Very interested article. I've often railed against putting your thumb on the sca...

Very interested article. I've often railed against putting your thumb on the scale (or even worse, second-guessing) machine learning models by applying too many so-called "business rules," especially post hoc rules. If the model doesn't learn on its own what you consider to be obvious structure of the data, then either you've chosen the completely wrong model and it won't be able to learn non-obvious truths either, OR your expectations were wrong and the "obvious" structure isn't real. Ineed, the model discovering, entirely on its own, the same structure as a human analyst is often the first evidence we see that the model works! In any case it does you no good to try and force it to fit your preconceptions with post hoc adjustments. Either fix your preconceptions (if they are mistaken) or switch to a model which naturally agrees with you.

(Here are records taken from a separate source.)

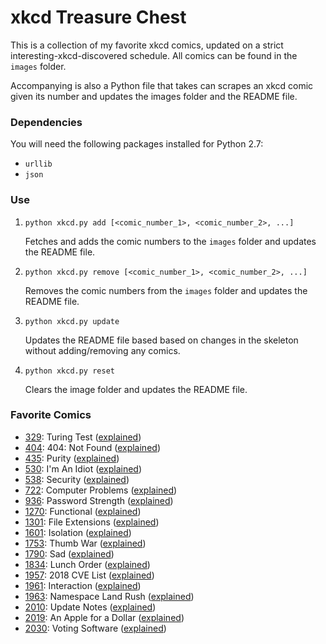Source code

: # xkcd Treasure Chest

This is a collection of my favorite xkcd comics, updated on a strict interesting-xkcd-discovered schedule. All comics can be found in the `images` folder.

Accompanying is also a Python file that takes can scrapes an xkcd comic given its number and updates the images folder and the README file.

### Dependencies

You will need the following packages installed for Python 2.7:
* `urllib`
* `json`

### Use

1. `python xkcd.py add [<comic_number_1>, <comic_number_2>, ...]`

   Fetches and adds the comic numbers to the `images` folder and updates the README file.

2. `python xkcd.py remove [<comic_number_1>, <comic_number_2>, ...]`

   Removes the comic numbers from the `images` folder and updates the README file.

3. `python xkcd.py update`

   Updates the README file based based on changes in the skeleton without adding/removing any comics.

4. `python xkcd.py reset`

   Clears the image folder and updates the README file.

### Favorite Comics
* [329](https://xkcd.com/329): Turing Test ([explained](http://www.explainxkcd.com/wiki/index.php/329))
* [404](https://xkcd.com/404): 404: Not Found ([explained](http://www.explainxkcd.com/wiki/index.php/404))
* [435](https://xkcd.com/435): Purity ([explained](http://www.explainxkcd.com/wiki/index.php/435))
* [530](https://xkcd.com/530): I'm An Idiot ([explained](http://www.explainxkcd.com/wiki/index.php/530))
* [538](https://xkcd.com/538): Security ([explained](http://www.explainxkcd.com/wiki/index.php/538))
* [722](https://xkcd.com/722): Computer Problems ([explained](http://www.explainxkcd.com/wiki/index.php/722))
* [936](https://xkcd.com/936): Password Strength ([explained](http://www.explainxkcd.com/wiki/index.php/936))
* [1270](https://xkcd.com/1270): Functional ([explained](http://www.explainxkcd.com/wiki/index.php/1270))
* [1301](https://xkcd.com/1301): File Extensions ([explained](http://www.explainxkcd.com/wiki/index.php/1301))
* [1601](https://xkcd.com/1601): Isolation ([explained](http://www.explainxkcd.com/wiki/index.php/1601))
* [1753](https://xkcd.com/1753): Thumb War ([explained](http://www.explainxkcd.com/wiki/index.php/1753))
* [1790](https://xkcd.com/1790): Sad ([explained](http://www.explainxkcd.com/wiki/index.php/1790))
* [1834](https://xkcd.com/1834): Lunch Order ([explained](http://www.explainxkcd.com/wiki/index.php/1834))
* [1957](https://xkcd.com/1957): 2018 CVE List ([explained](http://www.explainxkcd.com/wiki/index.php/1957))
* [1961](https://xkcd.com/1961): Interaction ([explained](http://www.explainxkcd.com/wiki/index.php/1961))
* [1963](https://xkcd.com/1963): Namespace Land Rush ([explained](http://www.explainxkcd.com/wiki/index.php/1963))
* [2010](https://xkcd.com/2010): Update Notes ([explained](http://www.explainxkcd.com/wiki/index.php/2010))
* [2019](https://xkcd.com/2019): An Apple for a Dollar ([explained](http://www.explainxkcd.com/wiki/index.php/2019))
* [2030](https://xkcd.com/2030): Voting Software ([explained](http://www.explainxkcd.com/wiki/index.php/2030))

Sutton takes an even more extreme point of view, suggesting that most human feature engineering is similarly a waste of time. It's hard to argue with if you know the history: some of the best computer vision algorithms use exactly two mathematical operations, convolution (which itself only requires addition and multiplication) and the max(a,b) function. (This is true because both ReLU and MaxPool can be implemented with max(), and because a fully connected layer is a special case of a convolution.) A similar story occurred in speech recognition, with human designed features like phonemes and MFCC are giving way to end-to-end learning. Indeed, even general purpose fully connected neural networks started to work much better once the biologically-motivated sigmoid() and tanh() were replaced with the much simpler ReLU function, which is is just ReLU(x) = max(x, 0). What really made the difference was leveraging GPUs, using more data, automating hyperparameter selection, and so on.

I'm not sure if there's really a lesson there, or if this trend will hold indefinitely, and I'm not sure why the lesson would be "bitter" even if it holds. Certainly opinions are mixed. One the one hand, many researchers such as Andrew Ng are big proponents of end-to-end learning; on the other hand, no one can currently conceive of training a self-driving car that way. But avoiding domain-specific, human-engineered features may be a viable guiding philosophy for making big, across-the-board advances in machine learning.